Enhanced the Dockerfile generator wizard with deployment configuration: - Added docker-compose.yml and .env.example file generation for simplified container management - Added optional data directory mounting with configurable path (default: ./data) - Made Gradle version configurable (default: 8.14) - Separated configuration summary into "Dockerfile contents" and "Deployment configuration" sections - Updated next steps to show appropriate commands based on docker-compose choice - Fixed Git authentication volume mounts to be commented out in generated docker-compose.yml The wizard now asks users if they want Docker Compose files and whether to persist data, providing clearer separation between what goes in the Dockerfile versus runtime deployment configuration.

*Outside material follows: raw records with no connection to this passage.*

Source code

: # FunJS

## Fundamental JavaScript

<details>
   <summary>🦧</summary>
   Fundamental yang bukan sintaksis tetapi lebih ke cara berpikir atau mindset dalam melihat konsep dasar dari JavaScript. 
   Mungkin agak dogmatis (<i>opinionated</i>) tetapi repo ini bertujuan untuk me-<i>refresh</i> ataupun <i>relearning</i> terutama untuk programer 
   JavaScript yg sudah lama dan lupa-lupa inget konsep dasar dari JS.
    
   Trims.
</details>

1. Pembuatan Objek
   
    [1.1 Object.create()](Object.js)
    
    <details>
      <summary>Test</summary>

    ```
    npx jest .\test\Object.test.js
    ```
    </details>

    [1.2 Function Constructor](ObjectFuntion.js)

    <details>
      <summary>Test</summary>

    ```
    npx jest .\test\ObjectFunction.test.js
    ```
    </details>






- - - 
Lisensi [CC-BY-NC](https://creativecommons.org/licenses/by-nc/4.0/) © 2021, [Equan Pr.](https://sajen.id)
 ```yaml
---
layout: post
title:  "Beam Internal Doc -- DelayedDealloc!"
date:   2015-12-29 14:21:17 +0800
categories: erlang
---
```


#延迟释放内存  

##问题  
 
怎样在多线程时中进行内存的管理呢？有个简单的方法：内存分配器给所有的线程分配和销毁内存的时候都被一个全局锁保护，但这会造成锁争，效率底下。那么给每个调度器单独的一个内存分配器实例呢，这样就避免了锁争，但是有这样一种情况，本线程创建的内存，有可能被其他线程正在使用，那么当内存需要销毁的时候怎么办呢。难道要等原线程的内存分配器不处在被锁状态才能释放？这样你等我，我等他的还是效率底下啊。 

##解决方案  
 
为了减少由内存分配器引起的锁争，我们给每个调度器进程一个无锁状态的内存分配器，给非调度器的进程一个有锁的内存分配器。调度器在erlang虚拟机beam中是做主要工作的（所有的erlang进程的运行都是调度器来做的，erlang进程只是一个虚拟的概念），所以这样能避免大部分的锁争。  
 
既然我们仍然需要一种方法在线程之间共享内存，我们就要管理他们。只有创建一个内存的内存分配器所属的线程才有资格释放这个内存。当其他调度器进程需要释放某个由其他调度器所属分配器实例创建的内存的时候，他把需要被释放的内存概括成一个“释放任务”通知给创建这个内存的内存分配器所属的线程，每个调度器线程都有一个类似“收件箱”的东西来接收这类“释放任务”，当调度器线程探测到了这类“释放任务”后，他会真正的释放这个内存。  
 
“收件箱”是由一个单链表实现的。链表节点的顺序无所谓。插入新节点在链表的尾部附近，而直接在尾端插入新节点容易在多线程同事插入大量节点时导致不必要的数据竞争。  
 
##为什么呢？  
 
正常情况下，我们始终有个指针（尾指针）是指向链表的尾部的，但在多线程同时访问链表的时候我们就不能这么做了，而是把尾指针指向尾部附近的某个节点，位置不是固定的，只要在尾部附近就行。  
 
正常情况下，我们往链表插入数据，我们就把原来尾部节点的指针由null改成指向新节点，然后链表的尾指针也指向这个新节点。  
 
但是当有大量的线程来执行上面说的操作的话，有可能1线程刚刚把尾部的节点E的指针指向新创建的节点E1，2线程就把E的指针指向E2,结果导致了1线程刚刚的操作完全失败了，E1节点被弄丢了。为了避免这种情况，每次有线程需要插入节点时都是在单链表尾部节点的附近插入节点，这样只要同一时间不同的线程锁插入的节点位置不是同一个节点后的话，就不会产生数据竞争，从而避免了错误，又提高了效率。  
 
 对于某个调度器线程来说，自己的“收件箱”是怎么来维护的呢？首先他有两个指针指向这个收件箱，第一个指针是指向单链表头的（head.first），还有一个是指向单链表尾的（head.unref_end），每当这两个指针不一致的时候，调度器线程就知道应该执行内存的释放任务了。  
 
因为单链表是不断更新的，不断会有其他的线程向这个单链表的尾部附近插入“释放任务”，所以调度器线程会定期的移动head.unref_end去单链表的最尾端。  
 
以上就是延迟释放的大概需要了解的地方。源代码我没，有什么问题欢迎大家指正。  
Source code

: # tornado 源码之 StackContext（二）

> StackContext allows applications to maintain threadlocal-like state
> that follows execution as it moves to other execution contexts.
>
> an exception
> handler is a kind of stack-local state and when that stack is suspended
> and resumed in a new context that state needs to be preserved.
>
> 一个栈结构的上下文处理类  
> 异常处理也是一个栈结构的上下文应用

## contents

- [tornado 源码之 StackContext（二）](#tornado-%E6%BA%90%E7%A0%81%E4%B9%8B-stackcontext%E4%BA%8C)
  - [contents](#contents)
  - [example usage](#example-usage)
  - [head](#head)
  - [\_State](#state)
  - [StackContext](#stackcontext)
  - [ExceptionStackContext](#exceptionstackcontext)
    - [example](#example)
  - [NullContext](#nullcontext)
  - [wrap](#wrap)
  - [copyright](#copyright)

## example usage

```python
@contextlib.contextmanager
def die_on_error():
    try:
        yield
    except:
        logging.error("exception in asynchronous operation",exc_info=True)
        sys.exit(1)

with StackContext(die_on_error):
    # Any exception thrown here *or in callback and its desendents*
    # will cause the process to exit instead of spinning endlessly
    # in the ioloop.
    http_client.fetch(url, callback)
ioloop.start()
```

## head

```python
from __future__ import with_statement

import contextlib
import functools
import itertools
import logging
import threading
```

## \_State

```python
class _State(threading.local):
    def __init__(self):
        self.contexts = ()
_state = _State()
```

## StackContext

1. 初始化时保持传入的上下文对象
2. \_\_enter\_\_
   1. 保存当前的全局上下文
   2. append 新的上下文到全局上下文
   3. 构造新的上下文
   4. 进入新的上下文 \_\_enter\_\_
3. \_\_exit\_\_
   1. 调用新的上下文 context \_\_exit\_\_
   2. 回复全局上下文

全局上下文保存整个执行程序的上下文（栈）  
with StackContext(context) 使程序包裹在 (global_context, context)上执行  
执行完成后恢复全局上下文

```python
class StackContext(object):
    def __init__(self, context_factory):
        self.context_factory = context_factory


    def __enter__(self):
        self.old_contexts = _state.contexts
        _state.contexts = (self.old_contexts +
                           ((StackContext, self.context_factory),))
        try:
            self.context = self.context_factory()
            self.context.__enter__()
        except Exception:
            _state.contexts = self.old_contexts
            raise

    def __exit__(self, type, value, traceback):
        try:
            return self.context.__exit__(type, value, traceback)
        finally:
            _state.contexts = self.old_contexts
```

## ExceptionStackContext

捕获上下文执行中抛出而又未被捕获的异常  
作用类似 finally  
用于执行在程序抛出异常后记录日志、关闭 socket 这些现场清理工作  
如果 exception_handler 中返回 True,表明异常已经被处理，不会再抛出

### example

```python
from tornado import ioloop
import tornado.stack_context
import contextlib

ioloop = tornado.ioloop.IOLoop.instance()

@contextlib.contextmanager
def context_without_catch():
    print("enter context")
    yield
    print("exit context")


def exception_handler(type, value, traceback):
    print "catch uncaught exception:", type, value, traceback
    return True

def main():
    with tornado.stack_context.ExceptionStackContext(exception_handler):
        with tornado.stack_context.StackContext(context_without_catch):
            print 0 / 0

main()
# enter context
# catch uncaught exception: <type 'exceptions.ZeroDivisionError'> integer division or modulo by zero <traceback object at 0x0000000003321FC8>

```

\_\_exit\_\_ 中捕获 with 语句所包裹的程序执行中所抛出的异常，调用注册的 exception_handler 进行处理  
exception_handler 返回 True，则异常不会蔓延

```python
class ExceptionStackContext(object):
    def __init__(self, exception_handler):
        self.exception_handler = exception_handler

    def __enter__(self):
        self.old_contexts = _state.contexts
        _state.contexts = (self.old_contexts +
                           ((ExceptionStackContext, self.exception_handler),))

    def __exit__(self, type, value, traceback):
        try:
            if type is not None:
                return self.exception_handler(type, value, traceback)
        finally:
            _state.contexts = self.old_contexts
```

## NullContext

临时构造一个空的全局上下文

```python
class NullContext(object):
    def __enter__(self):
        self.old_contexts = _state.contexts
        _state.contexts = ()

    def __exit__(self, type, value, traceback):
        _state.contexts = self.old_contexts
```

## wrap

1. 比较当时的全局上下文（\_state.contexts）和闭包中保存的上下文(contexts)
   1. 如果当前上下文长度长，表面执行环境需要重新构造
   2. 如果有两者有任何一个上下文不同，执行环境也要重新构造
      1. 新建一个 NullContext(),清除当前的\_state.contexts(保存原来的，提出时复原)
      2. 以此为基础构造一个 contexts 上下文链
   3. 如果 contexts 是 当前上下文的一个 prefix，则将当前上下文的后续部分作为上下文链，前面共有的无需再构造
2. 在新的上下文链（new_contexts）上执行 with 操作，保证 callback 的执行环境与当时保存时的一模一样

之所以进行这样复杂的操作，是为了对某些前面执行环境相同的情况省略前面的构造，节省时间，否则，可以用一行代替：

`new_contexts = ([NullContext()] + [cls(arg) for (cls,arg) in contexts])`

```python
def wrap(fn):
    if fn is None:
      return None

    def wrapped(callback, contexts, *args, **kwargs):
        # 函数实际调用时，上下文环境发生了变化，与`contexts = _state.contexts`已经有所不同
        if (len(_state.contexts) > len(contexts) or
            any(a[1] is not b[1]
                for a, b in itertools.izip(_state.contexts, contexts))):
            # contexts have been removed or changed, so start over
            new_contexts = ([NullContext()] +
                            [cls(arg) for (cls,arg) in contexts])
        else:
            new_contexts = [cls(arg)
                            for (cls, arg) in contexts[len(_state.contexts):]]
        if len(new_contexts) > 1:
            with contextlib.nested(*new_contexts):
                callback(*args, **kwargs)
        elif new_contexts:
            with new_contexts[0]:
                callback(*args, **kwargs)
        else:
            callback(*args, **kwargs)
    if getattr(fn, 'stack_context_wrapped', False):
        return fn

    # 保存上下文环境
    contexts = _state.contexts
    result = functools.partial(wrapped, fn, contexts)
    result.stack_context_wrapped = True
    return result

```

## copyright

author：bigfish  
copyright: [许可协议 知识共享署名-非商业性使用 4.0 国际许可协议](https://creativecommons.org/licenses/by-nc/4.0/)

The generator script dynamically creates the base section instead of using a template file. Only the CLI-specific templates (00-modcli-download and 00-modcli-local) are actually used.
## Problem The interactive wizard had several UX inconsistencies and error handling gaps that made troubleshooting failures difficult. ## Solution Enhanced user experience and error handling: **Input handling:** - Fix input trimming to prevent whitespace issues - Fix secret input returning newlines by redirecting cosmetic output to stderr - Validate all required fields reject empty values **Error messaging:** - Add context-specific guidance to all provider error handlers - Parse error output to show specific failure reasons (auth, permissions, 404, timeout) - Display fetch summary screen showing success/failure per provider **Consistency improvements:** - Standardize SSH/HTTPS prompts across all providers (default to HTTPS) - Move authentication help URLs before input prompts - Update Bitbucket Cloud to use API tokens instead of deprecated app passwords - Fix Azure DevOps to match other providers' SSH/HTTPS prompt wording **CSV normalization:** - Remove forced padding to 8 org columns - Use actual max depth for cleaner output
Users can now use the repos.csv generator without installing gh or az CLI tools. When CLIs are unavailable, the wizard prompts for API tokens and uses REST APIs directly. Key improvements: - GitHub and Azure DevOps: Automatic API fallback when CLI missing - Organization columns: Exclude repository names from hierarchy - GitLab: Fix URL encoding for nested groups and improve error messages - Zero repository handling: Show clear errors instead of success - Preview text: Dynamic based on actual count (1 vs 2+ repos) - Test mode: FORCE_GITHUB_API_MODE and FORCE_AZURE_API_MODE flags - Exit codes: Explicit exit 0 in all fetcher scripts - Summary parsing: Fix delimiter issue with provider names containing colons
- Normalize CSV by padding at beginning (ALL in same column for Excel filtering) - Clarify GitHub prompt: "Organization name (or GitHub username for personal repos)" - Fix ANSI escape codes in docker command example output
## Problem The mass-ingest setup process required manual configuration of multiple files and lacked a cohesive user experience. Additionally, several Docker and repository fetcher issues needed fixing. ## Solution Add comprehensive setup wizard (scripts/setup-wizard.sh) that guides users through: - Repository discovery from multiple SCM providers - Docker environment configuration - Moderne CLI setup with artifact repository integration - Support for environment variable references in credentials Fix Dockerfile template issues: - Use printf instead of echo -e for mod wrapper script (POSIX compatibility) - Fix staging CLI download condition (use = instead of ==) - Remove .NET SDK 6.0 (reached end of support) - Fix AWS batch chunk.sh path reference - Fix SSH directory permissions to handle empty directories Improve repository fetcher scripts: - Reduce curl timeout from 30s to 10s per request - Add better error messages and debugging output - Fix Bitbucket Data Center project filtering - Add response validation and error handling
The separate generate-repos-csv.sh and generate-dockerfile.sh scripts have been replaced by the comprehensive setup-wizard.sh that handles the complete end-to-end configuration experience.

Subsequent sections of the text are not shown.